In Your loving providence, You saw fit to send Your Angels to watch over us. Grant that we may always be under their protection and one day enjoy their company in heaven.
Heavenly Father, You are glorified in Your Saints, for their glory is the crowning of Your gifts. You provide an example for us by their lives on earth, You give us their friendship by our communion with them, You grant us strength and protection through their prayer for the Church, and You spur us on to victory over evil and the prize of eternal glory by this great company of witnesses.
Grant that we who aspire to take part in their joy may be filled with the Spirit that blessed their lives, so that, after sharing their faith on earth, we may also experience their peace in heaven. Amen.
ST LEOPARDUS, MARTYR
Saint Leopardus, one of the companions of Julian the Apostate, was beheaded in Rome and his body was transferred to Aix-la-Chapelle [Aachen] - This is what the Roman Martyrology tells us about him.

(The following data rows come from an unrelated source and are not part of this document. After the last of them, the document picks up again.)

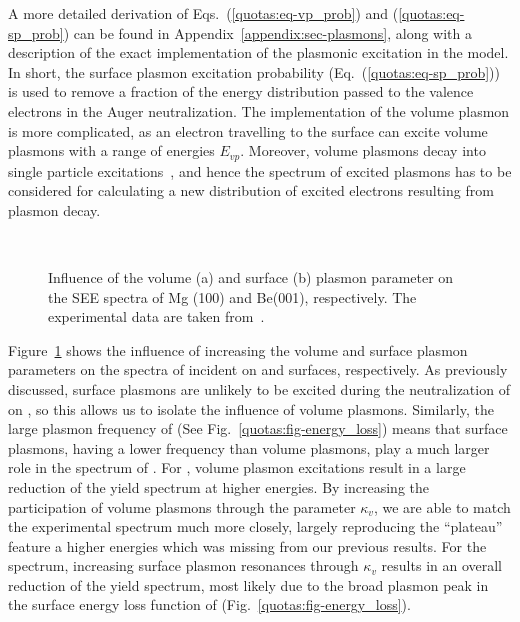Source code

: \begin{refsection}
A more detailed derivation of Eqs.~(\ref{quotas:eq-vp_prob}) and 
(\ref{quotas:eq-sp_prob}) can be found in Appendix~\ref{appendix:sec-plasmons},
along with a description of the exact implementation of the plasmonic 
excitation in the model. In short, the surface plasmon excitation probability 
(Eq.~(\ref{quotas:eq-sp_prob})) is used to remove a fraction of the energy 
distribution passed to the valence electrons in the Auger neutralization. The 
implementation of the volume plasmon is more complicated, as an electron 
travelling to the surface can excite volume plasmons with a range of energies 
$E_{vp}$. Moreover, volume plasmons decay into single particle 
excitations~\cite{Maier2007}, and hence the spectrum of excited 
plasmons has to be considered for calculating a new distribution of excited 
electrons resulting from plasmon decay. 
 
\begin{figure}[ht] 
    \centering 
    \captionsetup{width=0.9\textwidth}
    \begin{subfigure}[t]{0.49\textwidth} 
        \centering 
         
        \caption{} 
    \end{subfigure}%
    ~  
    \begin{subfigure}[t]{0.49\textwidth} 
        \centering 
         
        \caption{} 
    \end{subfigure} 
\caption{Influence of the volume (a)  and surface (b) plasmon parameter on the 
SEE spectra of Mg (100) and Be(001), respectively. The experimental data are 
taken from~\cite{Baragiola2001}.} 
\label{quotas:fig-plasmon_influence} 
\end{figure} 
 
Figure~\ref{quotas:fig-plasmon_influence} shows the influence of increasing 
the volume and surface plasmon parameters on the spectra of  incident 
on  and  surfaces, respectively. As previously 
discussed, surface plasmons are unlikely to be excited during the neutralization 
of  on , so this allows us to isolate the influence of volume plasmons. 
Similarly, the large plasmon frequency of  
(See Fig.~\ref{quotas:fig-energy_loss}) means that surface plasmons, 
having a lower frequency than volume plasmons, play a much larger role in the 
spectrum of . For , volume 
plasmon excitations result in a large reduction of the yield spectrum at 
higher energies. By increasing the participation of volume plasmons through 
the parameter $\kappa_v$, we are able to match the experimental spectrum much 
more closely, largely reproducing the ``plateau'' feature a higher energies 
which was missing from our previous results. For the  spectrum, 
increasing surface plasmon resonances through $\kappa_v$ results in an overall 
reduction of the yield spectrum, most likely due to the broad plasmon peak in 
the surface energy loss function of  (Fig.~\ref{quotas:fig-energy_loss}). 


\end{refsection}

According to the acts given by the Bollandists from an old Aachen manuscript, which they call fabulous, Emperor Julian once saw the boy Leopardus in Rome and was so pleased with him that he asked his father to leave him with him - with the Emperor Julian - which the father also gladly did.
Julian eventually made Leopardus his chamberlain; Leopardus, however, had been instructed in Christianity by his teacher Valentinus and then baptised.
Julian now demanded that his housemates worship him like a god and sprinkle him with incense.
But when Leopardus refused to do so and confessed himself to be a Christian, Julian first had him whipped and then beheaded in front of the city.
His teacher Valentinus then had him buried in Otricoli near Rome, from where he was transferred to Aachen.
When and by whom these relics were brought from Otricoli to Aachen is not known; but the Bollandists consider it possible that they were brought there by Emperor Charlemagne.
(Information from Stadler's Complete Encyclopedia of Saints, 1858)
Today, St Leopard's relics are kept in Aachen Cathedral together with the mortal remains of St Corona in the Corona-Leopardus-Shrine, which was rebuilt in 1912 to replace the two lead coffins from the early 11th century. Pictured is the former inscription.